> _DATA SUPPLIED_
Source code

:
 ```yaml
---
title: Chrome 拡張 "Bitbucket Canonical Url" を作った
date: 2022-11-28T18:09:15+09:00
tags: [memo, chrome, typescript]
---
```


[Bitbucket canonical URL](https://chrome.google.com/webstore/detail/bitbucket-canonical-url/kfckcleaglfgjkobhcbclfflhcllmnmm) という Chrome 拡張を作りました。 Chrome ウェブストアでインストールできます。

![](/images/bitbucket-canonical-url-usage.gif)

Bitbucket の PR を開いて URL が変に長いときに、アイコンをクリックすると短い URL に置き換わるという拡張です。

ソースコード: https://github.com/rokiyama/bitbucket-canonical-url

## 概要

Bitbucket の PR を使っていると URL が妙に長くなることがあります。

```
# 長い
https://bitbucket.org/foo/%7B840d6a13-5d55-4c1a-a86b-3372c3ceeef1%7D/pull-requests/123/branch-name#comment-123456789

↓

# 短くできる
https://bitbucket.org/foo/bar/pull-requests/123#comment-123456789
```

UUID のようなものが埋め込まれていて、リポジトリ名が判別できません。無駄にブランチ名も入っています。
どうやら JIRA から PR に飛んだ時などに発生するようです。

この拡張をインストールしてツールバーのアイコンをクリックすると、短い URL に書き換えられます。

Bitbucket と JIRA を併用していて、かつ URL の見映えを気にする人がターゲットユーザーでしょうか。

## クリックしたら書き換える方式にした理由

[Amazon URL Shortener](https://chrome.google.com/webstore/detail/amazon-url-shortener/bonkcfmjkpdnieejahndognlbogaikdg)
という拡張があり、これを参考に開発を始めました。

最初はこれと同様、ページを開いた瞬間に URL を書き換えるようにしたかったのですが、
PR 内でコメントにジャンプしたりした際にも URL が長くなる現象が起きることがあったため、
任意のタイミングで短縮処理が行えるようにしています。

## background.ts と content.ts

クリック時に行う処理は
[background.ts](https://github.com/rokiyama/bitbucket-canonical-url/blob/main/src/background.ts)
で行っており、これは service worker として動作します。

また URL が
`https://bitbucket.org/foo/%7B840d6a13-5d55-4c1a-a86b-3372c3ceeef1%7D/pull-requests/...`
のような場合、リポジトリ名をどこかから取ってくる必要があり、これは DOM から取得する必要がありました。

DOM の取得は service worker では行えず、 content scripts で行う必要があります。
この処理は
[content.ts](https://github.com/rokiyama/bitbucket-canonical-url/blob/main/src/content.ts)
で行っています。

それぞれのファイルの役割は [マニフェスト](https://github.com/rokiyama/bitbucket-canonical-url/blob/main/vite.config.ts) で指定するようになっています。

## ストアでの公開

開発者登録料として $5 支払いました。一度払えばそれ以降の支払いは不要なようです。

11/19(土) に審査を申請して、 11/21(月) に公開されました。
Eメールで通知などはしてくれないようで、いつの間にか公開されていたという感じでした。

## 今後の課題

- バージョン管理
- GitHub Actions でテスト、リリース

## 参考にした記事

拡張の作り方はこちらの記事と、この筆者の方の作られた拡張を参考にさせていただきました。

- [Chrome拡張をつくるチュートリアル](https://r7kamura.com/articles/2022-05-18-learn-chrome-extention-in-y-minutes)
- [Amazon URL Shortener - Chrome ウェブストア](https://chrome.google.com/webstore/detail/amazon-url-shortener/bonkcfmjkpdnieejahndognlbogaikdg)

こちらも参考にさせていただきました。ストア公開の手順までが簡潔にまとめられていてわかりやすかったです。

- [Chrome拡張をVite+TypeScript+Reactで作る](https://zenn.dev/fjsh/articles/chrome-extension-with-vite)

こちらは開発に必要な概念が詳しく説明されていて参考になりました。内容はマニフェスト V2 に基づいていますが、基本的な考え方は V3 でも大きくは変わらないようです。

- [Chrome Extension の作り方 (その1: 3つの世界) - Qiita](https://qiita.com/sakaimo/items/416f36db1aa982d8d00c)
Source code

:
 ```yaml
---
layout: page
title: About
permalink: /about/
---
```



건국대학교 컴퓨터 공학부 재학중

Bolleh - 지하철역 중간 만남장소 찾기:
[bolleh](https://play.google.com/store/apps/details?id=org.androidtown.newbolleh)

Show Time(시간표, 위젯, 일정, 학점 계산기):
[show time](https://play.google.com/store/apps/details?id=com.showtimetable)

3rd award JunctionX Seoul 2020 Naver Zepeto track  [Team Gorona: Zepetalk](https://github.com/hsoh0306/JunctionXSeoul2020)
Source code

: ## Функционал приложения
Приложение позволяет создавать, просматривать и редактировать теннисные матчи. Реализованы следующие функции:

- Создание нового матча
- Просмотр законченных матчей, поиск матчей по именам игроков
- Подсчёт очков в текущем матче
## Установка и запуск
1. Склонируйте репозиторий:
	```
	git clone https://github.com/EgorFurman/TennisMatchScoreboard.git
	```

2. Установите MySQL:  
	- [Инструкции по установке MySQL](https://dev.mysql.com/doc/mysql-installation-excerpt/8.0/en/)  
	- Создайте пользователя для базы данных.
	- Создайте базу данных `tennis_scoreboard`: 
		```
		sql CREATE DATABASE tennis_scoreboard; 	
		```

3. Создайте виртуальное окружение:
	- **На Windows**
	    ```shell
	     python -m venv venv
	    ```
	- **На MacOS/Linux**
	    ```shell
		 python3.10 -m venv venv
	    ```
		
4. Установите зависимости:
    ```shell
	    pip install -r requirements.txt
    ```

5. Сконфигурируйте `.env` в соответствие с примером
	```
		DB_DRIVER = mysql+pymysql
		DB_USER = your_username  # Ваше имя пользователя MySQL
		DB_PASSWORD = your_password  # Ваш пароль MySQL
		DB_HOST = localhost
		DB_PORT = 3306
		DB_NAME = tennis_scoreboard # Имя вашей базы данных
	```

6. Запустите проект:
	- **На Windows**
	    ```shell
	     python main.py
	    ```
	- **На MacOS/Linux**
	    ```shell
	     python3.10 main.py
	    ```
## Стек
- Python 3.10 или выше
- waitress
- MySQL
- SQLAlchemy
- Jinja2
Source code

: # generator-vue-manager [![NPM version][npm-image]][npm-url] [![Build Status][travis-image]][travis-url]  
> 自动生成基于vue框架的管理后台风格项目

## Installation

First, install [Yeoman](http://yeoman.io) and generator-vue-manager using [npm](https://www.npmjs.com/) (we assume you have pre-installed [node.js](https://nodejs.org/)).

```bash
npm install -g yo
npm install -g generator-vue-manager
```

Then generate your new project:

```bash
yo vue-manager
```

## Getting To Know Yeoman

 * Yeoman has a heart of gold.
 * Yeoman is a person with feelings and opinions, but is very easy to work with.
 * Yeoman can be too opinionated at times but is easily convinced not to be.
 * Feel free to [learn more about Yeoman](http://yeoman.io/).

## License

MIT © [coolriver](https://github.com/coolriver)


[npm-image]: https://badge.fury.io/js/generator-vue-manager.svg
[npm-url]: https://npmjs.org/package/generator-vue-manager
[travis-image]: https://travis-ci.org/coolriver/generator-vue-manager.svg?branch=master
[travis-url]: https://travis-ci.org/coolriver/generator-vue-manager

==

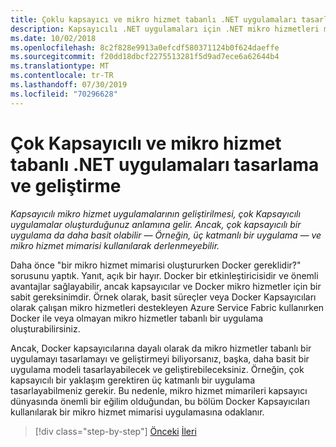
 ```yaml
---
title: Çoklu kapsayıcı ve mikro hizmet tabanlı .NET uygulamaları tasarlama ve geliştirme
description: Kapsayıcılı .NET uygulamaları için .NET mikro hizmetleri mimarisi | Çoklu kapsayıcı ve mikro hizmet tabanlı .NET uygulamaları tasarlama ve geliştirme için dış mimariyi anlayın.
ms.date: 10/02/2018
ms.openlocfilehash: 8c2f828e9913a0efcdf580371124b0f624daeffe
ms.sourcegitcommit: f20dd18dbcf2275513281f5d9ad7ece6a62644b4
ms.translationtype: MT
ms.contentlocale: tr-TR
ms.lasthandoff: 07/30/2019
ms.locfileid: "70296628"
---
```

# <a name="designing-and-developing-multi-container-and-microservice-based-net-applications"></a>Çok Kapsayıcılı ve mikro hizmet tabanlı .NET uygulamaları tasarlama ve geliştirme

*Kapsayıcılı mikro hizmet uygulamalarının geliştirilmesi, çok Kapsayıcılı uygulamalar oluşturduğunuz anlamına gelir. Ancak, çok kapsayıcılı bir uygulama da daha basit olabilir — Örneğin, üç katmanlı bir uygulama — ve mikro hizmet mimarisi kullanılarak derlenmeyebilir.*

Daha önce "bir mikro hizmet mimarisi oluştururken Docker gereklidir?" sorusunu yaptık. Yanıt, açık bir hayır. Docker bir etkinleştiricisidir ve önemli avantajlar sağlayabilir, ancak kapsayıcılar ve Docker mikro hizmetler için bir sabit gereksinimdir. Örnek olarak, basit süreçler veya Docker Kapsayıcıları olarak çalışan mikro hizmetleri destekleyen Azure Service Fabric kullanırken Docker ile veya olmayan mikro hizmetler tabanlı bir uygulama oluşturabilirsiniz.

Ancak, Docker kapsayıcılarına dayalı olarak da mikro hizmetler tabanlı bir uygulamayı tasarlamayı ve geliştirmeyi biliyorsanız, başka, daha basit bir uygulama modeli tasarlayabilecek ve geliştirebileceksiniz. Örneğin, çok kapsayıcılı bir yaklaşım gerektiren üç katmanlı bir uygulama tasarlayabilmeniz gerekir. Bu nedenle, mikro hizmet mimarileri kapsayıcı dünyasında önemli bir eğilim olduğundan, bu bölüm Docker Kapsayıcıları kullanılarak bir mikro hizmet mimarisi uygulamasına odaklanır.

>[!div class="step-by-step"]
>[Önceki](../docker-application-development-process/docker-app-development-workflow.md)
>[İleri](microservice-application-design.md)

...

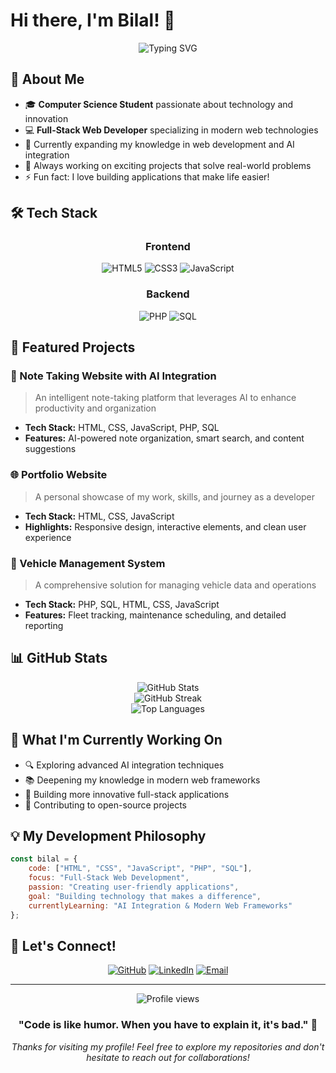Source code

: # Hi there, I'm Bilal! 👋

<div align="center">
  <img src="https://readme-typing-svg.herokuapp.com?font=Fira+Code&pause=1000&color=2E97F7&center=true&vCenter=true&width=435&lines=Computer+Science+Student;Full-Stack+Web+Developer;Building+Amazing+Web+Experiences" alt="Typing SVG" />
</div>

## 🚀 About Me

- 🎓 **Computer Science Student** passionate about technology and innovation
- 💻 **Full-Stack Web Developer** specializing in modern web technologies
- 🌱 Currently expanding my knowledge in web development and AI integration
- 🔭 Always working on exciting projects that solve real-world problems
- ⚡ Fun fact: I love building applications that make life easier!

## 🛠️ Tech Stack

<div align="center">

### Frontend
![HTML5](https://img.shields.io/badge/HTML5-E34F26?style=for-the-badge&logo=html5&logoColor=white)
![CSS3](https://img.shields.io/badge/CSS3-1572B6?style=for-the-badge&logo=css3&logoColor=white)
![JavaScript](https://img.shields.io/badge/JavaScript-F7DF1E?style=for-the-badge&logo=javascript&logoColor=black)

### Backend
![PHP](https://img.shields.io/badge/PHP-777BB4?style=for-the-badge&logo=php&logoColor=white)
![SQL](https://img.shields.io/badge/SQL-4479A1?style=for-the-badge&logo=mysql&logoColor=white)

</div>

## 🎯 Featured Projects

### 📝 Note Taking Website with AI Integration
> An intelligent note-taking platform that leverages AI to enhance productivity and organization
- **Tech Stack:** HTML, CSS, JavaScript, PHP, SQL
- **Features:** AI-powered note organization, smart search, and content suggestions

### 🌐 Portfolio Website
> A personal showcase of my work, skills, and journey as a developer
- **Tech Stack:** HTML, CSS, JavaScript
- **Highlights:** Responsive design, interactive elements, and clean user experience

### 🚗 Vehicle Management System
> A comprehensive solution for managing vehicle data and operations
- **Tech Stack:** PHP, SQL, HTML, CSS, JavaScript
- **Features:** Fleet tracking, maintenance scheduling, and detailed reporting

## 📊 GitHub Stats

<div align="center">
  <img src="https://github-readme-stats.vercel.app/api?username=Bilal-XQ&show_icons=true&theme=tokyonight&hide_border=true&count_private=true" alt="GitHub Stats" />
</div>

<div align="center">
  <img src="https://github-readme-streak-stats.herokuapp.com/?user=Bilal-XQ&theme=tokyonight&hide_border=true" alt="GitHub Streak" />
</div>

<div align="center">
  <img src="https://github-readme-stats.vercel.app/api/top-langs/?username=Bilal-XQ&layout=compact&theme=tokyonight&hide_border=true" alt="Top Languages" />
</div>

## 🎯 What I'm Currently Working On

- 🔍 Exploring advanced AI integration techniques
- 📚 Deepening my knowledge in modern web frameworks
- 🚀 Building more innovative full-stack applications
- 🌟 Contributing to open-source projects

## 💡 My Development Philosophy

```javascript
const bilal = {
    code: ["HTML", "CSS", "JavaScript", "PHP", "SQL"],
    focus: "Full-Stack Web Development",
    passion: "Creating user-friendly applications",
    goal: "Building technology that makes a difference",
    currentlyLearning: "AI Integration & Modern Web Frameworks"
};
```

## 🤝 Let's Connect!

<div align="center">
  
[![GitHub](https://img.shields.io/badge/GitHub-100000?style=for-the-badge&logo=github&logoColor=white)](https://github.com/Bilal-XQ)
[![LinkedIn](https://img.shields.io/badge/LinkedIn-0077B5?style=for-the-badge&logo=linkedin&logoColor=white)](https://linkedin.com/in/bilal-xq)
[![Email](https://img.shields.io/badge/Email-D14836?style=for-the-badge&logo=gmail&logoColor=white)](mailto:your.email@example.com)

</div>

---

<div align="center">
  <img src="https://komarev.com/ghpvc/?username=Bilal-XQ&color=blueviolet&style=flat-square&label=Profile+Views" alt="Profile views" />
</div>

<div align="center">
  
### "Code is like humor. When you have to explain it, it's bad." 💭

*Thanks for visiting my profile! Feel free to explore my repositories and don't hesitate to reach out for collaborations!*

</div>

> _PROBLEM DESCRIPTION_
From the material above, please return each line containing "microservice".

> _FINAL ANSWER_
# <a name="designing-and-developing-multi-container-and-microservice-based-net-applications"></a>Çok Kapsayıcılı ve mikro hizmet tabanlı .NET uygulamaları tasarlama ve geliştirme
>[İleri](microservice-application-design.md)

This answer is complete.